Wednesday, November 12, 2008

The Island of Zanzibar

We finally decided to make a getaway to Zanzibar for the weekend.

We left early Friday morning at 0600 to catch the first bus out of Morogoro headed to Dar Es Salaam. At the bus station we managed to find a bus half full and only had to wait 15 or 20 minutes before leaving just after 0700.

In Dar we took a 20 minute cab ride to the harbour. There were so many cab drivers looking for customers. The starting price was 20,000Tsh! We were told no more than 10,000Tsh so we laughed and waited for a driver to come down to the fair price. We loaded the cab, with harassment and left the bus station. We arrived at the harbour at 0930.

At the harbour we had to buy our tickets for the ferry. There are many boats and everyone wants to sell to you. We went inside one ticket office and handed over our passports for the sales rep to copy our names. Before leaving, Jess and Linds told us that fares would be around 35-40,000Tsh. The price we given was 60,000Tsh. So we grabbed our passports and walked out of the office. Apparently, we needed residence permits to buy the tickets at the lower price. A few minutes later the same sales rep approaches us and tells us that his manager has found us a solution. We meet with his manager who apparently was able to "find" seats for us for 40,000Tsh and even "upgraded" us to first class for "free."

The ferry was double hulled like a "cat" and took about 2 hours to cross to Zanzibar. The ferry itself was in good shape and we had no problems crossing. We even meet 4 Norwegian girls spending 5 weeks working at the hospital in Zanzibar.
Once we reached the island we were required to show our passports again and fill in immigration paperwork. Although Zanzibar and Tanzania now make up the United Republic of Tanzania, Zanzibar still acts as though it were separate. My passport now has one more stamp.

The buildings in Stonetown are old and they make up a labyrinth throughout the town. Getting to our Inn with the help of the Zanzi volunteers proved helpful. We definitely would have lost our way. After settling into our rooms we headed out to see the nightlife in Stonetown.

We made our way through the town and in and out of markets. It is a totally different feel than Morogoro, tourists everywhere. Be prepared to be offered all sorts of T-shirts and CDs. In a small street we found stands laden with fish and meat. All was ready to be grilled in front of you. There was even a man grilling pizzas. It was delicious.

We spent Saturday in Page, and hour by daladala, at a quiet beach enjoying the rolling surf and mesmerizing colours of the Indian Ocean. The water salty and warm.

That evening we were invited to a feast at the volunteers host family house. There were 14 of us in total and the food was amazing. There was Pilau (rice and potatoes with spices), sugar cane noodles, fresh vegetables, fresh bread and other amazing foods that I don't know the name to.

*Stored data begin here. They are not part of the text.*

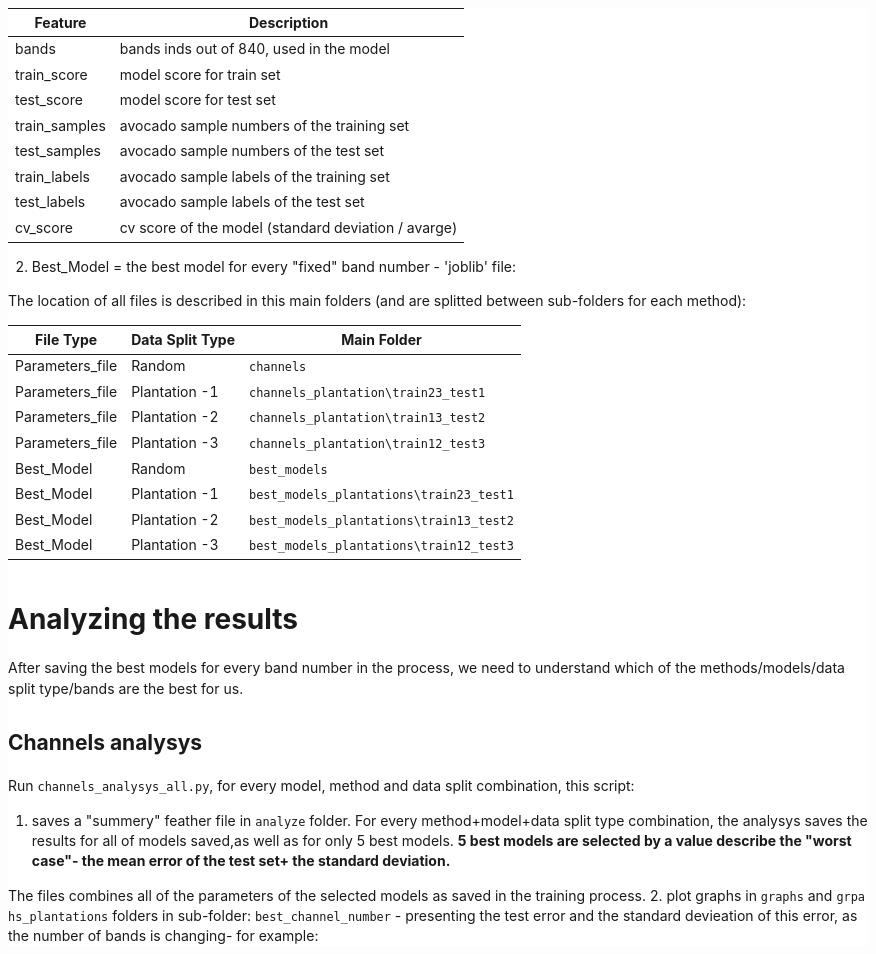| Feature | Description |
| --- | --- |
| bands     | bands inds out of 840, used in the model |
| train_score | model score for train set |
| test_score | model score for test set  |
|  train_samples | avocado sample numbers of the training set  |
|  test_samples | avocado sample numbers of the test set  |
| train_labels | avocado sample labels of the training set |
|  test_labels | avocado sample labels of the test set  |
|  cv_score | cv score of the model (standard deviation / avarge) |

2. Best_Model = the best model for every "fixed" band number - 'joblib' file:

The location of all files is described in this main folders (and are splitted between sub-folders for each method):

| File Type | Data Split Type |Main Folder | 
| --- | --- |--- |
| Parameters_file     | Random |`channels`     | 
| Parameters_file | Plantation -1 |`channels_plantation\train23_test1`      |
|  Parameters_file | Plantation -2  |`channels_plantation\train13_test2`     |
|  Parameters_file | Plantation -3 |`channels_plantation\train12_test3`      |  
| Best_Model     | Random | `best_models`     |
| Best_Model | Plantation -1 | `best_models_plantations\train23_test1`     |  
|  Best_Model  | Plantation -2  |`best_models_plantations\train13_test2`      |   
|  Best_Model | Plantation -3 |`best_models_plantations\train12_test3`      | 


# Analyzing the results
After saving the best models for every band number in the process, we need to understand which of the methods/models/data split type/bands are the best for us.

## Channels analysys
Run `channels_analysys_all.py`, for every model, method and data split combination, this script:
1. saves a "summery" feather file in `analyze` folder. For every method+model+data split type combination, the analysys saves the results for all of models saved,as well as for only 5 best models. **5 best models are selected by a value describe the "worst case"- the mean error of the test set+ the standard deviation.**

The files combines all of the parameters of the selected models as saved in the training process.
2. plot graphs in `graphs` and `grpahs_plantations` folders in sub-folder: `best_channel_number` - presenting the test error and the standard devieation of this error, as the number of bands is changing- for example:
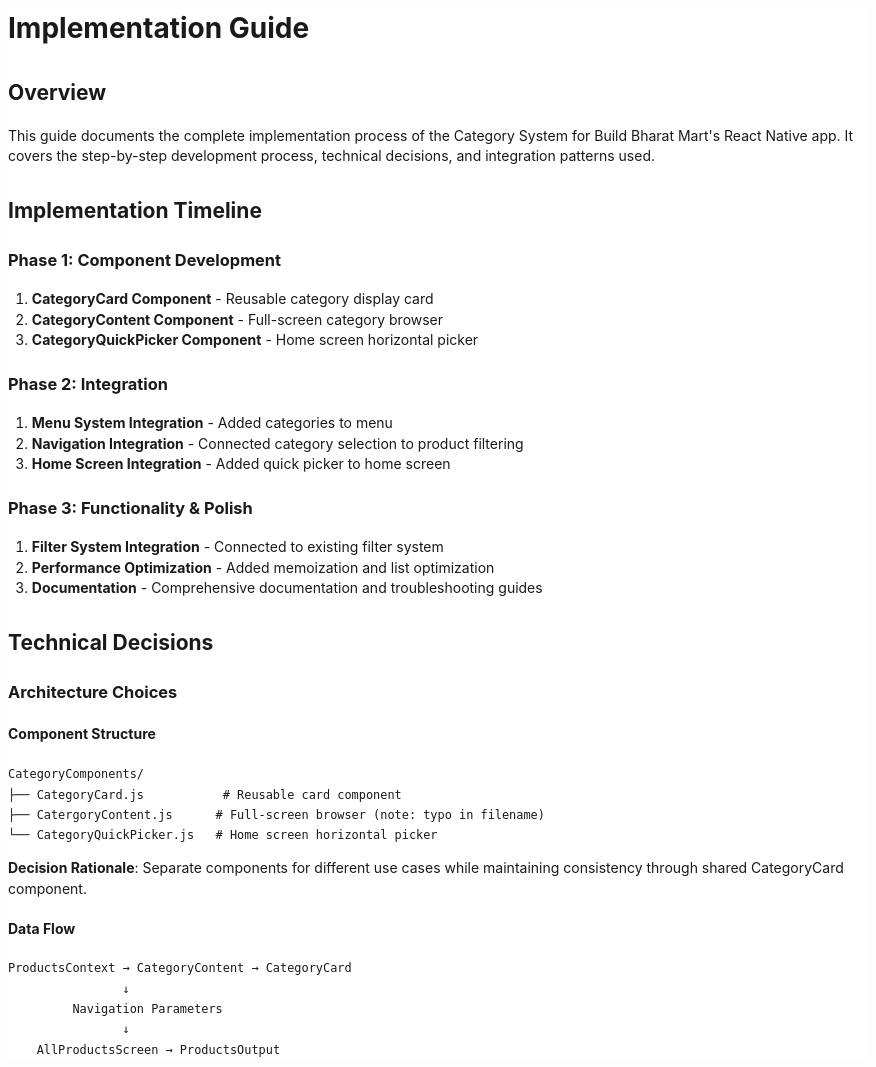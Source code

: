 # Implementation Guide

## Overview

This guide documents the complete implementation process of the Category System for Build Bharat Mart's React Native app. It covers the step-by-step development process, technical decisions, and integration patterns used.

## Implementation Timeline

### Phase 1: Component Development

1. **CategoryCard Component** - Reusable category display card
2. **CategoryContent Component** - Full-screen category browser
3. **CategoryQuickPicker Component** - Home screen horizontal picker

### Phase 2: Integration

1. **Menu System Integration** - Added categories to menu
2. **Navigation Integration** - Connected category selection to product filtering
3. **Home Screen Integration** - Added quick picker to home screen

### Phase 3: Functionality & Polish

1. **Filter System Integration** - Connected to existing filter system
2. **Performance Optimization** - Added memoization and list optimization
3. **Documentation** - Comprehensive documentation and troubleshooting guides

## Technical Decisions

### Architecture Choices

#### Component Structure

```
CategoryComponents/
├── CategoryCard.js           # Reusable card component
├── CatergoryContent.js      # Full-screen browser (note: typo in filename)
└── CategoryQuickPicker.js   # Home screen horizontal picker
```

**Decision Rationale**: Separate components for different use cases while maintaining consistency through shared CategoryCard component.

#### Data Flow

```
ProductsContext → CategoryContent → CategoryCard
                ↓
         Navigation Parameters
                ↓
    AllProductsScreen → ProductsOutput
```
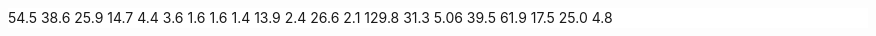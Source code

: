 <td style="text-align:right;">
54.5
</td>
<td style="text-align:right;">
38.6
</td>
<td style="text-align:right;">
25.9
</td>
<td style="text-align:right;">
14.7
</td>
<td style="text-align:right;">
4.4
</td>
<td style="text-align:right;">
3.6
</td>
<td style="text-align:right;">
1.6
</td>
<td style="text-align:right;">
1.6
</td>
<td style="text-align:right;">
1.4
</td>
<td style="text-align:right;">
13.9
</td>
<td style="text-align:right;">
2.4
</td>
<td style="text-align:right;">
26.6
</td>
<td style="text-align:right;">
2.1
</td>
<td style="text-align:right;">
129.8
</td>
<td style="text-align:right;">
31.3
</td>
<td style="text-align:right;">
5.06
</td>
<td style="text-align:right;">
39.5
</td>
<td style="text-align:right;">
61.9
</td>
<td style="text-align:right;">
17.5
</td>
<td style="text-align:right;">
25.0
</td>
<td style="text-align:right;">
4.8
</td>
<td style="text-align:right;">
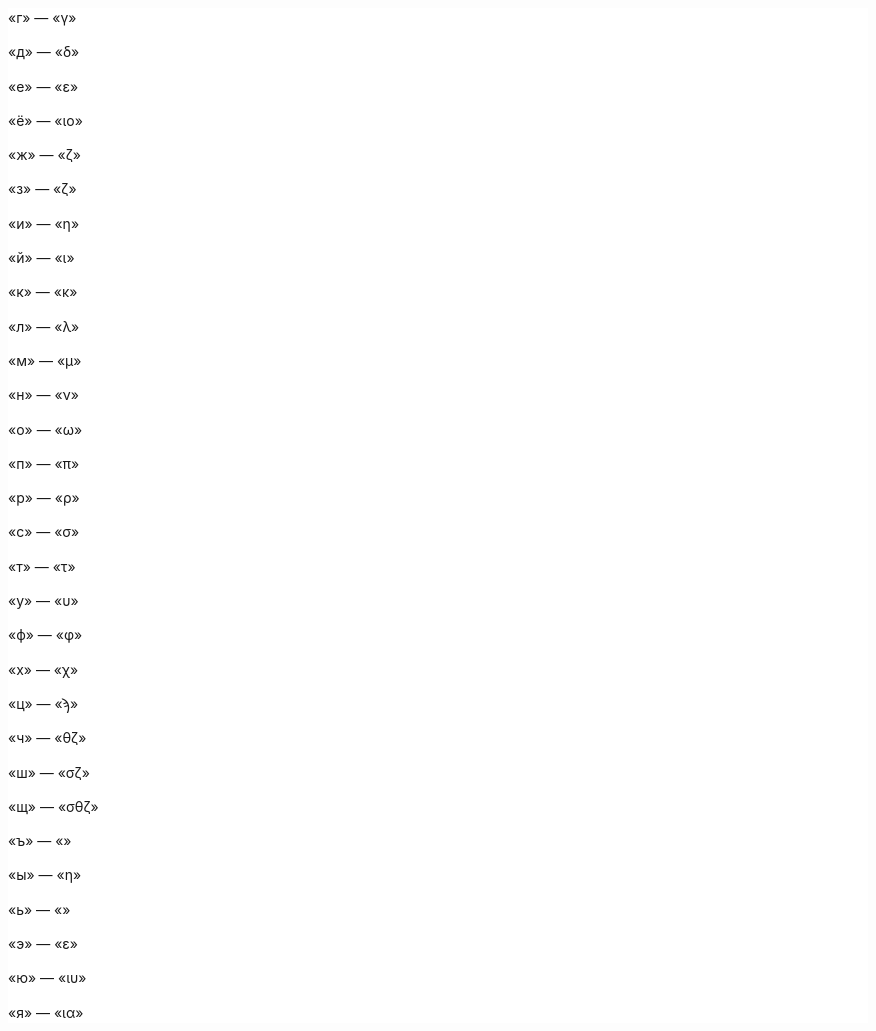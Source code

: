 «г» — «γ»

«д» — «δ»

«е» — «ε»

«ё» — «ιο»

«ж» — «ζ»

«з» — «ζ»

«и» — «η»

«й» — «ι»

«к» — «κ»

«л» — «λ»

«м» — «μ»

«н» — «ν»

«о» — «ω»

«п» — «π»

«р» — «ρ»

«с» — «σ»

«т» — «τ»

«у» — «υ»

«ф» — «φ»

«х» — «χ»

«ц» — «ϡ»

«ч» — «θζ»

«ш» — «σζ»

«щ» — «σθζ»

«ъ» — «»

«ы» — «η»

«ь» — «»

«э» — «ε»

«ю» — «ιυ»

«я» — «ια»

</div>

</div>
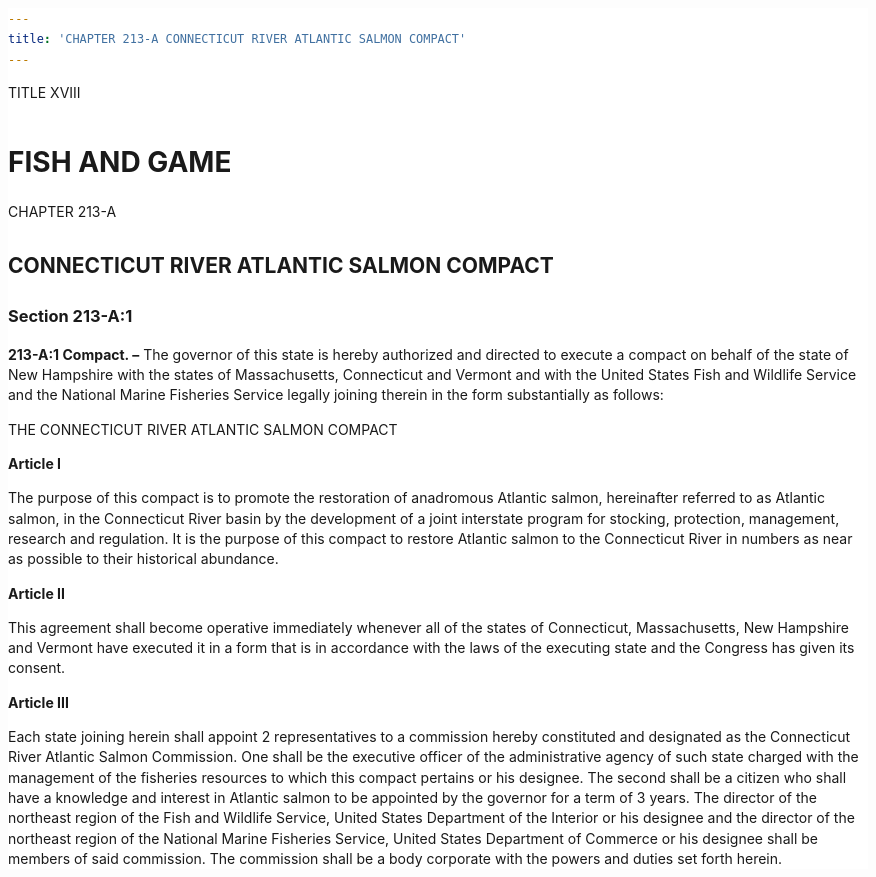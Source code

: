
 ```yaml
---
title: 'CHAPTER 213-A CONNECTICUT RIVER ATLANTIC SALMON COMPACT'
---
```


TITLE XVIII
                                             
FISH AND GAME
=============

CHAPTER 213-A
                                             
CONNECTICUT RIVER ATLANTIC SALMON COMPACT
-----------------------------------------

### Section 213-A:1

 **213-A:1 Compact. –** The governor of this state is hereby
authorized and directed to execute a compact on behalf of the state of
New Hampshire with the states of Massachusetts, Connecticut and Vermont
and with the United States Fish and Wildlife Service and the National
Marine Fisheries Service legally joining therein in the form
substantially as follows:

THE CONNECTICUT RIVER ATLANTIC SALMON COMPACT

**Article I**


                                             
 The purpose of this compact is to promote the restoration of
anadromous Atlantic salmon, hereinafter referred to as Atlantic salmon,
in the Connecticut River basin by the development of a joint interstate
program for stocking, protection, management, research and regulation.
It is the purpose of this compact to restore Atlantic salmon to the
Connecticut River in numbers as near as possible to their historical
abundance.

**Article II**


                                             
 This agreement shall become operative immediately whenever all of
the states of Connecticut, Massachusetts, New Hampshire and Vermont have
executed it in a form that is in accordance with the laws of the
executing state and the Congress has given its consent.

**Article III**


                                             
 Each state joining herein shall appoint 2 representatives to a
commission hereby constituted and designated as the Connecticut River
Atlantic Salmon Commission. One shall be the executive officer of the
administrative agency of such state charged with the management of the
fisheries resources to which this compact pertains or his designee. The
second shall be a citizen who shall have a knowledge and interest in
Atlantic salmon to be appointed by the governor for a term of 3 years.
The director of the northeast region of the Fish and Wildlife Service,
United States Department of the Interior or his designee and the
director of the northeast region of the National Marine Fisheries
Service, United States Department of Commerce or his designee shall be
members of said commission. The commission shall be a body corporate
with the powers and duties set forth herein.
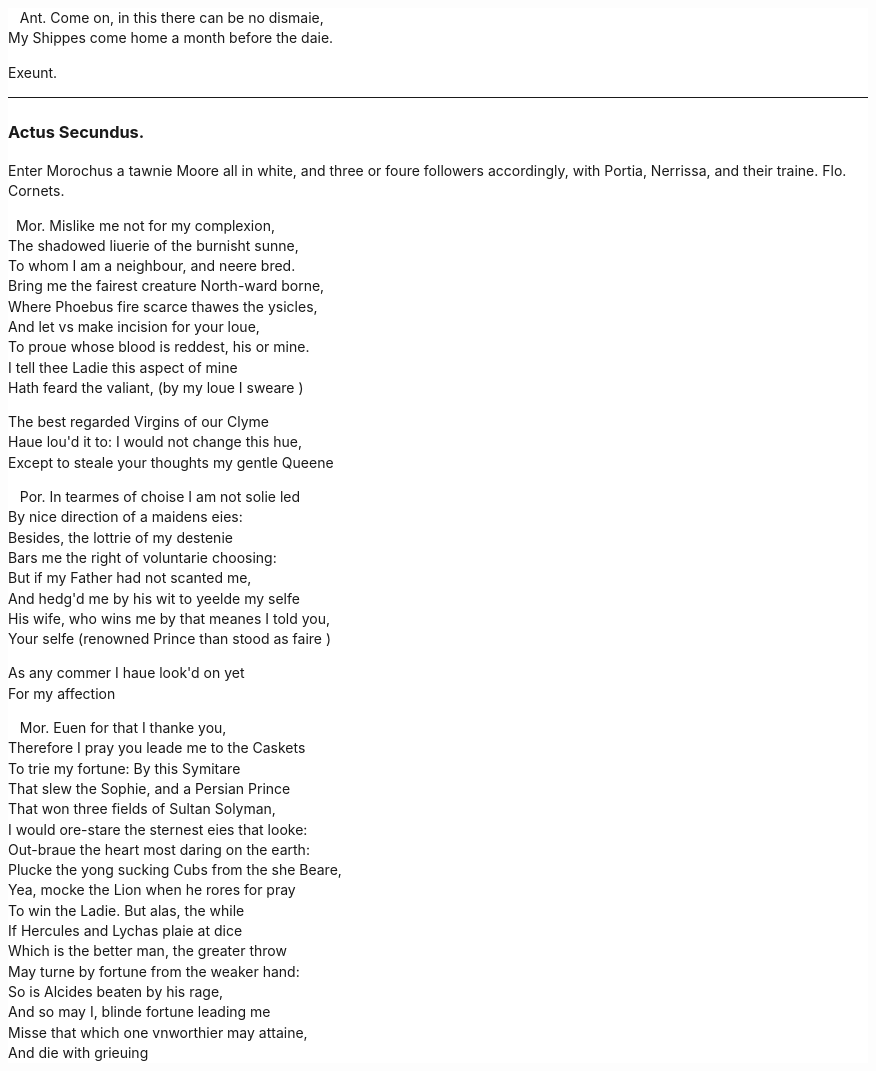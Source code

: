    Ant. Come on, in this there can be no dismaie,  
My Shippes come home a month before the daie.  

Exeunt.

---

### Actus Secundus.

Enter Morochus a tawnie Moore all in white, and three or foure followers accordingly, with Portia, Nerrissa, and their traine. Flo. Cornets.

  Mor. Mislike me not for my complexion,  
The shadowed liuerie of the burnisht sunne,  
To whom I am a neighbour, and neere bred.  
Bring me the fairest creature North-ward borne,  
Where Phoebus fire scarce thawes the ysicles,  
And let vs make incision for your loue,  
To proue whose blood is reddest, his or mine.  
I tell thee Ladie this aspect of mine  
Hath feard the valiant, (by my loue I sweare ) 

The best regarded Virgins of our Clyme  
Haue lou'd it to: I would not change this hue,  
Except to steale your thoughts my gentle Queene  

   Por. In tearmes of choise I am not solie led  
By nice direction of a maidens eies:  
Besides, the lottrie of my destenie  
Bars me the right of voluntarie choosing:  
But if my Father had not scanted me,  
And hedg'd me by his wit to yeelde my selfe  
His wife, who wins me by that meanes I told you,  
Your selfe (renowned Prince than stood as faire ) 

As any commer I haue look'd on yet  
For my affection  

   Mor. Euen for that I thanke you,  
Therefore I pray you leade me to the Caskets  
To trie my fortune: By this Symitare  
That slew the Sophie, and a Persian Prince  
That won three fields of Sultan Solyman,  
I would ore-stare the sternest eies that looke:  
Out-braue the heart most daring on the earth:  
Plucke the yong sucking Cubs from the she Beare,  
Yea, mocke the Lion when he rores for pray  
To win the Ladie. But alas, the while  
If Hercules and Lychas plaie at dice  
Which is the better man, the greater throw  
May turne by fortune from the weaker hand:  
So is Alcides beaten by his rage,  
And so may I, blinde fortune leading me  
Misse that which one vnworthier may attaine,  
And die with grieuing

Sunday was one of the greatest days. We booked a trip with Safari Blue, a trip over the Indian Ocean. We took a taxi down to Fumba where the trip left from. We boarded into wooden sailboats known as Dhows. These were rigged with an outboard motor that would get us to the sandbar for the first leg of the trip. On the way to the sandbar we saw 5 dolphins.

After making it to the sandbar, we grabbed some fresh pineapple and our snorkeling gear before heading out to snorkel. Back on the boat, we travelled around an island to a wonderful reef with many fish. We geared up and jumped into the water snorkeling with all sorts of fish. It was a great experience.

Later we headed into a mangrove lagoon to relax and swim for a bit.

After the lagoon we went to a larger island where we were treated to traditional music and dance along with some amazing seafood; local fish, lobster, rice, coconut tomato sauce and a sample of local fruit.

We spent the rest of the afternoon eating, exploring and swimming in the ocean.

When we were ready to leave we boarded our dhow, raised the sail, and skimmed our way back to mainland in the wind.

The day ended at a fantastic Italian restaurant with pasta and pizza.

2 comments:

Mind / Works said...

as luck would have it, I bumped into your blog site and i found it interesting.... that picture of you in the beach is truly spectacular!....My name is Bong and I am from the Philippines....Hope you can visit my country soon as we have a lot of white sand beaches also...i can show you around and be our guest.. here's my email leorenaissance@gmail.com

Anonymous said...

I've been enjoying your blog for a while now, Quinten - great stuff - sorry for not writing sooner. Your last post about Zanzibar takes me back - Stone Town and snorkelling in the Indian Ocean were the highlights of my first trip to Africa, but it was only a few years ago and I was forty. I wish I had started volunteer work at your age - great work! But be careful with that electricity.